Exercise description
Locate all lines in the data below that hold "enabling" and show them.

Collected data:
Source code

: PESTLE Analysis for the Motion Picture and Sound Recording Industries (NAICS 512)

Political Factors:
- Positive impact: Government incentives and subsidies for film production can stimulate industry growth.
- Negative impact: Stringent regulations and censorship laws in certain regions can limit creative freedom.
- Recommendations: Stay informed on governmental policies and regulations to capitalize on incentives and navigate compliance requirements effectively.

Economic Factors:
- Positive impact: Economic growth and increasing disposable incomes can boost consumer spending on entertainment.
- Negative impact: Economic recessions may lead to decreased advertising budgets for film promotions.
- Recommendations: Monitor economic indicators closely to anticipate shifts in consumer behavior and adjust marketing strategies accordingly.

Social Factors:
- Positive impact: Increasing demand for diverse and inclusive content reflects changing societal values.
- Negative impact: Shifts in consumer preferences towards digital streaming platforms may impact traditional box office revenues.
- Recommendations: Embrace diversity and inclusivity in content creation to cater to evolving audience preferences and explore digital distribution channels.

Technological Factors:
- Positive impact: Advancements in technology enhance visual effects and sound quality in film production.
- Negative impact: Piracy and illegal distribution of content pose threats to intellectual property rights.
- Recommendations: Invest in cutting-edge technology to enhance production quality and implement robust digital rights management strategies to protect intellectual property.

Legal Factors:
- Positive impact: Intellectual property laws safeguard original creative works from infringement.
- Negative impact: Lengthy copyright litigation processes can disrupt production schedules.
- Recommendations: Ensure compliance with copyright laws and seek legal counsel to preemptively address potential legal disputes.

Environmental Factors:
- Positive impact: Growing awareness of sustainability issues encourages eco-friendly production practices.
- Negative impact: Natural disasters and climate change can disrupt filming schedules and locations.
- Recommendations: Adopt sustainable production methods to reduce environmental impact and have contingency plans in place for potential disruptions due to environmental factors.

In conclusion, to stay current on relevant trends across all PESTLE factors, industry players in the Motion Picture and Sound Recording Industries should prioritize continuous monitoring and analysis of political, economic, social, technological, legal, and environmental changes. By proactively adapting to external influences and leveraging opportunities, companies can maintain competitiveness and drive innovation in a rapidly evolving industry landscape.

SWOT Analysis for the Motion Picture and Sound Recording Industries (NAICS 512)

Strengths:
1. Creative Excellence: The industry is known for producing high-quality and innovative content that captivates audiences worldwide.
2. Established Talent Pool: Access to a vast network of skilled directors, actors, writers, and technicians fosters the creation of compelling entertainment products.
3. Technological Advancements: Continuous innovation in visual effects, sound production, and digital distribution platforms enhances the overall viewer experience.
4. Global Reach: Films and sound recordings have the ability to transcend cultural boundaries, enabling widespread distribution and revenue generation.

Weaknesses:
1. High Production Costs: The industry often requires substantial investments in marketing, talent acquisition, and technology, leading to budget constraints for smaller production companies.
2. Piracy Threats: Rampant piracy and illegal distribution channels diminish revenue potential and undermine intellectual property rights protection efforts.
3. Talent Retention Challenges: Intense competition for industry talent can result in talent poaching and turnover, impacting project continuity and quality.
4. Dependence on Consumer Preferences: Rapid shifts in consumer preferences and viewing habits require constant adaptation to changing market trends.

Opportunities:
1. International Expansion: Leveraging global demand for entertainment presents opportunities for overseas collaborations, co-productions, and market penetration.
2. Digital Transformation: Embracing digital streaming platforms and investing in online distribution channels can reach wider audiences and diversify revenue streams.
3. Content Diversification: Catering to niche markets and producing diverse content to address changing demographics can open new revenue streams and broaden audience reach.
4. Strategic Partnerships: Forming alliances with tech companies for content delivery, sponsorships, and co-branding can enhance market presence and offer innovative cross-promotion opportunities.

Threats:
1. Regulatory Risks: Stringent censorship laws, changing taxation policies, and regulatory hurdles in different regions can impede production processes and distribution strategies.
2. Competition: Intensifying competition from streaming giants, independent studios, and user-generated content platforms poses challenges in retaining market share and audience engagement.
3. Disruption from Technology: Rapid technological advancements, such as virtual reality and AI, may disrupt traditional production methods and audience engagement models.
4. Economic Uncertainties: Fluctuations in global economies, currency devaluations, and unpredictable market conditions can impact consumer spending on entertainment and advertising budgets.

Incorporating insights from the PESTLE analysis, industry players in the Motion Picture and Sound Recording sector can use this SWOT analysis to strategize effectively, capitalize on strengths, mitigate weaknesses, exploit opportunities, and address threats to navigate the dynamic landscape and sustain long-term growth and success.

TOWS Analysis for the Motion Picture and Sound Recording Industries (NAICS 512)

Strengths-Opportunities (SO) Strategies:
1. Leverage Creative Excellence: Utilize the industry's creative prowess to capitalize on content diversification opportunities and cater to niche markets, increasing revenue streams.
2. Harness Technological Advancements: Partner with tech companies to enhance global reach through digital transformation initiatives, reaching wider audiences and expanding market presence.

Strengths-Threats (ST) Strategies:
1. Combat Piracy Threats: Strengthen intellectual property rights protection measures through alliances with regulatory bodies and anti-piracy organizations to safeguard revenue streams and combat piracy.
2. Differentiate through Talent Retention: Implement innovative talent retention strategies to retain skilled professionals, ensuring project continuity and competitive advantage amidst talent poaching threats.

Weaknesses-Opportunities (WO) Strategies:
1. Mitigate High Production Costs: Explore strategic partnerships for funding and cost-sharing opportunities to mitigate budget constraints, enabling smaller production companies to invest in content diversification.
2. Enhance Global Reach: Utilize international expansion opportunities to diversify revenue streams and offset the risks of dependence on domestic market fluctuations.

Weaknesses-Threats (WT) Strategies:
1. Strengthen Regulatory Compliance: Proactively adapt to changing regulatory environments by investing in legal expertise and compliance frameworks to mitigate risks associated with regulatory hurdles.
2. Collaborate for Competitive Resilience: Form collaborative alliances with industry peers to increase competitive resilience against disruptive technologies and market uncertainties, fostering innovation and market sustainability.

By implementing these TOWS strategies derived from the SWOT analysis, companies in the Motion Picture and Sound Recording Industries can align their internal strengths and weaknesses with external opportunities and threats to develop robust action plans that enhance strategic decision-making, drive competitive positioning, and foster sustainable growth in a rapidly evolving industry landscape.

Output for this task
4. Global Reach: Films and sound recordings have the ability to transcend cultural boundaries, enabling widespread distribution and revenue generation.
1. Mitigate High Production Costs: Explore strategic partnerships for funding and cost-sharing opportunities to mitigate budget constraints, enabling smaller production companies to invest in content diversification.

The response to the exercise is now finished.